New York Mets

With the New York Mets gaining another HOF member, we relive Mike Piazza’s most heroic moment as a ball player.

Mike Piazza smashed 427 home runs over his 16-year career, the most by a catcher in Major League history.

He hit 30 or more in nine separate seasons, which also ranks first among catchers.

He drove in 1335 runs, and boasted a career .308 batting average. Piazza was named to 12 All-Star Games.

No one will ever doubt the offensive prowess of Piazza, and many would call him the best offensive catcher to ever play the game.

For that, Piazza will be enshrined in the National Baseball Hall of Fame on Sunday, July 24, 2016, wearing a New York Mets cap.

But in the course of his storied career, it was one defining moment – one which abstracts itself from the 1912 Major League games Piazza participated in – which will be remembered forever as a feat which uplifted an ailing city, and united a mourning nation.

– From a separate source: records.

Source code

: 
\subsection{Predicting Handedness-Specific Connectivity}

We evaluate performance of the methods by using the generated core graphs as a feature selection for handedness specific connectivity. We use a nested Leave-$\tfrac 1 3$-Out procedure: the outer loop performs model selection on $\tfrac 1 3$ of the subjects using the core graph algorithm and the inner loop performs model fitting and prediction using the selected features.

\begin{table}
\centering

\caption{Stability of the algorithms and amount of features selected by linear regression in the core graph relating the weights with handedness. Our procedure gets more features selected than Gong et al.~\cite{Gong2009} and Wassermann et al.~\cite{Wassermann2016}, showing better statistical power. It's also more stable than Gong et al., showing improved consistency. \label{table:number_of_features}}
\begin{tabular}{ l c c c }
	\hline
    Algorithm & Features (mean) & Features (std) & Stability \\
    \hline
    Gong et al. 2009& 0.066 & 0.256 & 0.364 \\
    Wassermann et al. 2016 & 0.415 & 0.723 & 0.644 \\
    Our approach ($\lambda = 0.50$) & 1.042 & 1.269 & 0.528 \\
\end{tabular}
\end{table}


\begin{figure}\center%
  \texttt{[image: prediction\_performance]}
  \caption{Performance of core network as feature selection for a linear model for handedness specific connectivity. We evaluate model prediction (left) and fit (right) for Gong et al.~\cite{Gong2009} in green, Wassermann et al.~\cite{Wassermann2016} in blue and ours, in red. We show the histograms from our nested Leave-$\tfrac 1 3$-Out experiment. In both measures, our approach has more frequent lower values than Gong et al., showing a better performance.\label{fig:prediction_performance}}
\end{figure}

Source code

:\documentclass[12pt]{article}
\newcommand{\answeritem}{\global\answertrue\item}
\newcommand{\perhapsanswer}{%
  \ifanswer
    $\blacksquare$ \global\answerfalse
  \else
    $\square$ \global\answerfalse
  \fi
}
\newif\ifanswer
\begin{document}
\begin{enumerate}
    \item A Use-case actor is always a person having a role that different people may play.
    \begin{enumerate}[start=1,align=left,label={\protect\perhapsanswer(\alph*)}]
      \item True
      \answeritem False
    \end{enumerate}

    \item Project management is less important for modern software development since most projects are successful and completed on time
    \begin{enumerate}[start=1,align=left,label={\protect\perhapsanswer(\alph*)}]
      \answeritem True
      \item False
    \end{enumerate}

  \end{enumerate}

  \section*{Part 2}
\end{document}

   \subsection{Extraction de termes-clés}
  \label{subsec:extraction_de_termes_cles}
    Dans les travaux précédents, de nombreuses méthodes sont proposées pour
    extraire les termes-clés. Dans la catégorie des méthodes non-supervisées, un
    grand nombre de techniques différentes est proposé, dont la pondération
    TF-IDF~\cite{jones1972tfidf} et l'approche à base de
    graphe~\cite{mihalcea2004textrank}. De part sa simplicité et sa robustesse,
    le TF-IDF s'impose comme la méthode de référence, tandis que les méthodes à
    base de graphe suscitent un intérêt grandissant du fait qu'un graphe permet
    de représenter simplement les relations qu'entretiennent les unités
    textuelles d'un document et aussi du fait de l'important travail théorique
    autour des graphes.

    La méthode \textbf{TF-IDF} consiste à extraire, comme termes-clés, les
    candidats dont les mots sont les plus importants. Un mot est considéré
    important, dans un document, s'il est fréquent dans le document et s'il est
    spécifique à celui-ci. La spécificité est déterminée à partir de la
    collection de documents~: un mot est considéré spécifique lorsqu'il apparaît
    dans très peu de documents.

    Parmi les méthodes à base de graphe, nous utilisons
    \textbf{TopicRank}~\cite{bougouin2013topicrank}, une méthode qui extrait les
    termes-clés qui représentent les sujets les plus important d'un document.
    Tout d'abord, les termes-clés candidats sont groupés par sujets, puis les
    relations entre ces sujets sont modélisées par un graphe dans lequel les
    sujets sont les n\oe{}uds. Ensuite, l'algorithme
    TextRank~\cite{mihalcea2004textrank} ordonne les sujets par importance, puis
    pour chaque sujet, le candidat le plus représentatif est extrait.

After the shocking, sobering attacks on New York on September 11, 2001, in which the World Trade Center was brought to rubble and nearly 3,000 Americans were killed, all of life seemed to freeze.

Suddenly, events like baseball games and concerts were irrelevant.

Nothing else mattered. And it seemed as though nothing else would ever matter. Many wondered how, and if, life would go on as usual.

Baseball is a sport played all but four days over the course of its schedule from April through September.

Besides the All-Star Break, there is at least one big league game happening every single day across the country.

But after the 9/11 terrorist attacks remembered all too well for the horror they struck, baseball was shut down for 10 days.

With the pastime out of commission, along with all the regular life events New Yorkers loved to love, the city – and its millions of residents – was in need of repair.

No one knew if it would come, and how it would come.

The answer lied in that pastime. It was ingrained in the very fibers of Mike Piazza’s bat, thinly intertwined and independently weak, but strong in unity.

When Piazza belted that seventh inning home run to put the Mets ahead of the Braves, even though it was just one of 36 Mike would hit in the 2001 season, it carried more meaning than any he hit in his 16 years as a big leaguer.

Simply put, the home run transcended sport.

It rose above baseball and its competitive nature, and, despite its timing in the heat of a pennant race, the home run struck the chord of happiness which was absent from the grieving New Yorker.

Though that beat of joy may have been temporary, it still signified a recovery in the making.

That recovery was still in its early stages, but the smile Mike Piazza gave New Yorkers, meant something. It meant that injuries do heal. And that, no matter the horror the city inexplicably experienced, people would rise above it.

Howie Rose’s call embodied the meaning of a home run that is on paper just one of 427, but in reality one of a kind, as he said, “Shea Stadium has something to smile about!”

That it did, and the ballpark saw a moment which defined the ability of sport to transcend its innate competition, and touch the hearts of people with real problems – not the problems of baseball, like losing a playoff game, or making an error.

Those real problems were not healed by any means, but the home run which sparked a moving, albeit short-lived kind of joy was a perfect symbolism of a city that could, and would, overcome an unspeakable tragedy.

Yes, Mike is a deserved Hall of Famer with unparalleled numbers for the position he played, but it was a moment that counted as just one of his 427 home runs, two of his 1335 RBIs, and one of his 2127 runs scored which will cement his legacy as a true hero in sports history.

In memory, all we can do is look back and smile.